» PROBLEM: From the data, return each line holding the word "learn".

» Document images with source code:
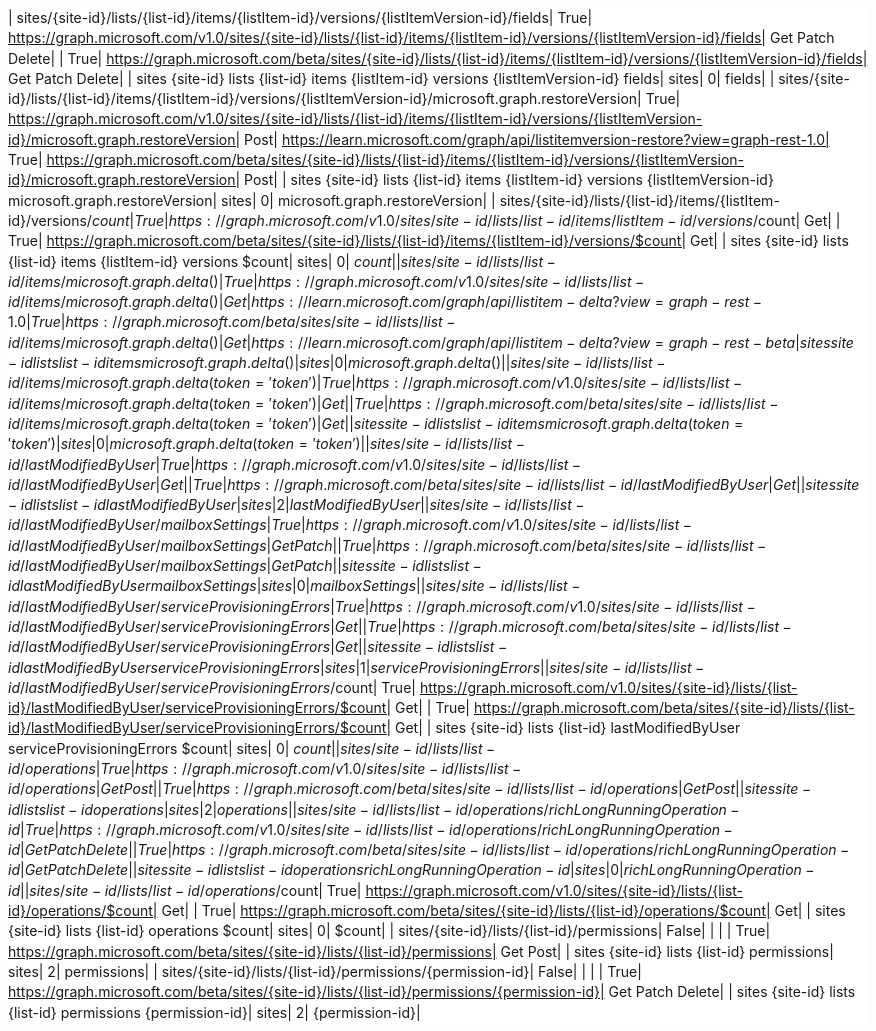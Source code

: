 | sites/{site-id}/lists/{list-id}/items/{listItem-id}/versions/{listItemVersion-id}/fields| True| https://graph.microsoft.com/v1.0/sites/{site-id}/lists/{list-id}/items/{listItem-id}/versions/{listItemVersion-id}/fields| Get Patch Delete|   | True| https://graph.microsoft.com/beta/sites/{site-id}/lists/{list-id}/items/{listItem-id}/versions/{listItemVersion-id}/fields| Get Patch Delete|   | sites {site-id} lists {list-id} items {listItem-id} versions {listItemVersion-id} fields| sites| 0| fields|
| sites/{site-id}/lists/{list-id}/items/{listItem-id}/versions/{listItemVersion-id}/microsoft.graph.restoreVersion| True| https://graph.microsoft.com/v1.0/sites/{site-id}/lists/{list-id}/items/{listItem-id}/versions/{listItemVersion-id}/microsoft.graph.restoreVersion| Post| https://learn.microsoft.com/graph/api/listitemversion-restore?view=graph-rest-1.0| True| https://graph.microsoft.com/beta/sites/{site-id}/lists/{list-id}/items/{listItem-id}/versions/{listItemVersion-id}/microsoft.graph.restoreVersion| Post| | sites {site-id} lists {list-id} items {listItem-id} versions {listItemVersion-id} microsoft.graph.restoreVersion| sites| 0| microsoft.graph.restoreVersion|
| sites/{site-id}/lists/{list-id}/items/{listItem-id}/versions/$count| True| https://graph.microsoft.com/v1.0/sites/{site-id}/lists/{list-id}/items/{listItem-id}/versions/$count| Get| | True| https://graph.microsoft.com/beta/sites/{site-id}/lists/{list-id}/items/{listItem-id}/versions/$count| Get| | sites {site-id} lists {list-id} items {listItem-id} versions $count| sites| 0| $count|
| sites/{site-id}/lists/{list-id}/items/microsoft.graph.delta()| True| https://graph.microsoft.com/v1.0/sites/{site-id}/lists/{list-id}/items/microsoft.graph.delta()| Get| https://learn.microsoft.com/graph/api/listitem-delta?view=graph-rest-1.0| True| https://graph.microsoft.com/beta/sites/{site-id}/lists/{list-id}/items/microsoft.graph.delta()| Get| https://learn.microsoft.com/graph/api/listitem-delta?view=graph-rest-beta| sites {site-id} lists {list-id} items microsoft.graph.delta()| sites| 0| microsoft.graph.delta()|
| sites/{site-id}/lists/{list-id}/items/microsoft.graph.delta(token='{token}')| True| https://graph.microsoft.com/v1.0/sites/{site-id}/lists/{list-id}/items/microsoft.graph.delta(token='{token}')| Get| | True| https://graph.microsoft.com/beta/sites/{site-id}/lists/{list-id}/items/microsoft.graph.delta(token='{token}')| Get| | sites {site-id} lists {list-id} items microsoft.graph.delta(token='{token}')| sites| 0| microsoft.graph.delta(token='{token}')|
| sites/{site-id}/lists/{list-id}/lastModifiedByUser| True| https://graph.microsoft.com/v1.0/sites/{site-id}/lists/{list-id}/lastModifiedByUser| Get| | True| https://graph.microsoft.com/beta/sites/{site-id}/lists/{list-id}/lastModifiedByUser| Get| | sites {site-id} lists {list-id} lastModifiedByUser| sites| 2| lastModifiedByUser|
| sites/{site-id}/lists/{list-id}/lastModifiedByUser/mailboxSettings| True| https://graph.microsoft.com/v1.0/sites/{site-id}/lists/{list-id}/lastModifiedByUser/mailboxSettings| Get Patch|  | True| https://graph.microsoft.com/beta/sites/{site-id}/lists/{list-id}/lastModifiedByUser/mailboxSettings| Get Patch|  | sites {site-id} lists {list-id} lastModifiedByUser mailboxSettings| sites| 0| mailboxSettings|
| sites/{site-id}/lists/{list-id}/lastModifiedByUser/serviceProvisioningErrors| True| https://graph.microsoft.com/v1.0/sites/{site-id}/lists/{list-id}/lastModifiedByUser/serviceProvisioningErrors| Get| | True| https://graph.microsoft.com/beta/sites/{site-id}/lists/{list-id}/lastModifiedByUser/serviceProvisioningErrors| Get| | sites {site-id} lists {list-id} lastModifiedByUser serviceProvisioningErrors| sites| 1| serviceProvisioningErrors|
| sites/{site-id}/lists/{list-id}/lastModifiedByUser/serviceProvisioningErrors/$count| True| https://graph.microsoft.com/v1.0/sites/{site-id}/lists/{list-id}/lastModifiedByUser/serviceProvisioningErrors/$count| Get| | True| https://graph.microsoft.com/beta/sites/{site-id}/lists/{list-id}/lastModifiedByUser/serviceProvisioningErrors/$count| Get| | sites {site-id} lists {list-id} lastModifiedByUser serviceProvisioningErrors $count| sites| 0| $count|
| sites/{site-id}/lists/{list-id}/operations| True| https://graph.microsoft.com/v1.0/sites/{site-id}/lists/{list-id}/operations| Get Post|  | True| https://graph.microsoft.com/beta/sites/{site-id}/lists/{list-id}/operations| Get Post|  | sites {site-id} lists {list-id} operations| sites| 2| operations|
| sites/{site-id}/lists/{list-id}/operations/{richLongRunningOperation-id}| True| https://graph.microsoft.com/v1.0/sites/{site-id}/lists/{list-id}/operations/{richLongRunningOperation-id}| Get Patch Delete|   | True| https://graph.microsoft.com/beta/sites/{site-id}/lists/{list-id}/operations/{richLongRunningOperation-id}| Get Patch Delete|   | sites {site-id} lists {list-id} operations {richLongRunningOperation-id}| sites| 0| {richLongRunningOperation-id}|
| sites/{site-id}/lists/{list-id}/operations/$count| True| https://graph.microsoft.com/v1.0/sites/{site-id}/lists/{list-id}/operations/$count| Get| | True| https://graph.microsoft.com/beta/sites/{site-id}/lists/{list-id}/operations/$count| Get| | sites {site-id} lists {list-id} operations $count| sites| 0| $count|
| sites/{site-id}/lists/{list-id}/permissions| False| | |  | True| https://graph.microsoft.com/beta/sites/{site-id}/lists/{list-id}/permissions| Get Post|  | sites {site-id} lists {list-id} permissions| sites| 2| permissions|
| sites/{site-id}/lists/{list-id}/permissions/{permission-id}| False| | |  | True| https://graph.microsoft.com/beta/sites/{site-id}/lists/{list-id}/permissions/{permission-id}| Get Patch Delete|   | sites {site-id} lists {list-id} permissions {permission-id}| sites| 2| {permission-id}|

» OUTPUT BELOW:
| sites/{site-id}/lists/{list-id}/items/{listItem-id}/versions/{listItemVersion-id}/microsoft.graph.restoreVersion| True| https://graph.microsoft.com/v1.0/sites/{site-id}/lists/{list-id}/items/{listItem-id}/versions/{listItemVersion-id}/microsoft.graph.restoreVersion| Post| https://learn.microsoft.com/graph/api/listitemversion-restore?view=graph-rest-1.0| True| https://graph.microsoft.com/beta/sites/{site-id}/lists/{list-id}/items/{listItem-id}/versions/{listItemVersion-id}/microsoft.graph.restoreVersion| Post| | sites {site-id} lists {list-id} items {listItem-id} versions {listItemVersion-id} microsoft.graph.restoreVersion| sites| 0| microsoft.graph.restoreVersion|
| sites/{site-id}/lists/{list-id}/items/microsoft.graph.delta()| True| https://graph.microsoft.com/v1.0/sites/{site-id}/lists/{list-id}/items/microsoft.graph.delta()| Get| https://learn.microsoft.com/graph/api/listitem-delta?view=graph-rest-1.0| True| https://graph.microsoft.com/beta/sites/{site-id}/lists/{list-id}/items/microsoft.graph.delta()| Get| https://learn.microsoft.com/graph/api/listitem-delta?view=graph-rest-beta| sites {site-id} lists {list-id} items microsoft.graph.delta()| sites| 0| microsoft.graph.delta()|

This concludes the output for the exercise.